Stem cells — embryonic ones and induced pluripotent ones — can turn into any type of cell, so they hold promise for treating a host of disorders. They can come with unwanted mutations, however. For one thing, induced pluripotent stem cells (iPS cells) would contain the same genetic defects as the rest of a patient’s body, so you’d have to remove those defects before you could treat a person with his or her own cells. But this removal can be imprecise; current editing methods can cause misplaced alleles or residual genetic sequences, which can lead to formation of cancer or other unwanted side effects. And recent breakthroughs in gene editing methods have not involved stem cells.

To work on stem cells, you would need a very careful editing method to snip out incorrect gene sequences in the stem cells and replace them with the correct kind. And that’s what these researchers have done.

Scientists at the Wellcome Trust Sanger Institute and the University of Cambridge worked with a mutation in a gene responsible for coding a specific protein in the liver. It’s a common mutation, found in about 1 of every 2,000 people of European descent, and it’s also a fairly simple mutation, with just one transposition of letters.
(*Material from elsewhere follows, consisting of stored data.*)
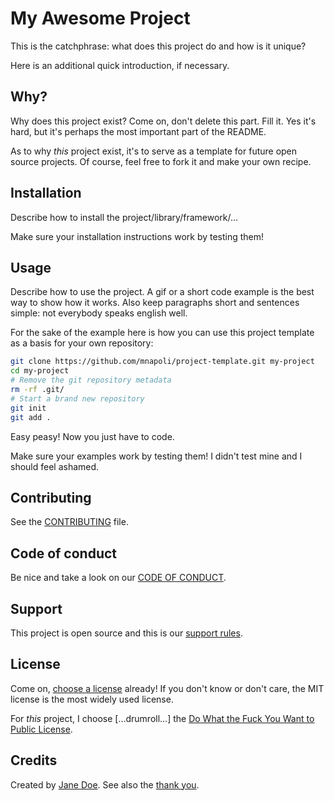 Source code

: # My Awesome Project

This is the catchphrase: what does this project do and how is it unique?

Here is an additional quick introduction, if necessary.

## Why?

Why does this project exist? Come on, don't delete this part. Fill it. Yes it's hard, but it's perhaps the most important part of the README.

As to why *this* project exist, it's to serve as a template for future open source projects. Of course, feel free to fork it and make your own recipe.

## Installation

Describe how to install the project/library/framework/…

Make sure your installation instructions work by testing them!

## Usage

Describe how to use the project. A gif or a short code example is the best way to show how it works. Also keep paragraphs short and sentences simple: not everybody speaks english well.

For the sake of the example here is how you can use this project template as a basis for your own repository:

```bash
git clone https://github.com/mnapoli/project-template.git my-project
cd my-project
# Remove the git repository metadata
rm -rf .git/
# Start a brand new repository
git init
git add .
```

Easy peasy! Now you just have to code.

Make sure your examples work by testing them! I didn't test mine and I should feel ashamed.

## Contributing

See the [CONTRIBUTING](docs/CONTRIBUTING.md) file.

## Code of conduct

Be nice and take a look on our [CODE OF CONDUCT](docs/CODE_OF_CONDUCT.md).

## Support

This project is open source and this is our [support rules](docs/SUPPORT.md).

## License

Come on, [choose a license](http://choosealicense.com/) already! If you don't know or don't care, the MIT license is the most widely used license.

For *this* project, I choose […drumroll…] the [Do What the Fuck You Want to Public License](http://www.wtfpl.net/).

## Credits

Created by [Jane Doe](https://dev.null).
See also the [thank you](/docs/thank-you.md).
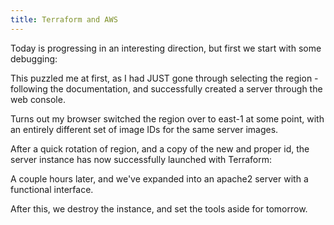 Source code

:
 ```yaml
---
title: Terraform and AWS
---
```


Today is progressing in an interesting direction, but first we start with some debugging:

This puzzled me at first, as I had JUST gone through selecting the region - following the documentation, and successfully created a server through the web console.

Turns out my browser switched the region over to east-1 at some point, with an entirely different set of image IDs for the same server images.

After a quick rotation of region, and a copy of the new and proper id, the server instance has now successfully launched with Terraform:

A couple hours later, and we've expanded into an apache2 server with a functional interface.

After this, we destroy the instance, and set the tools aside for tomorrow.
The team took skin cells from a patient and turned them into iPS cells. Then they used genetic scissors, zinc-finger nucleases, to snip the genetic sequence at the site of the mutation. They also used a piggyBAC transposon, which cuts and pastes genetic information. In this way, they were able to correct both alleles involved in the mutation of this liver gene.

Once the stem cells were corrected, the team induced them to become liver cells. These were transplanted in mice with the liver disorder. The cells restored the liver’s proper function, and were still working properly after six weeks, the researchers said.

This was an incredibly difficult maneuver, and it’s the first time anyone has been able to pull it off, the researchers say. Researcher David Lomas told the BBC it was “ridiculously hard.”

But it’s proof, at least in principle, that well-edited genetic sequences in induced human stem cells can provide new cells for a variety of clinical treatments. The paper was published in today’s issue of Nature.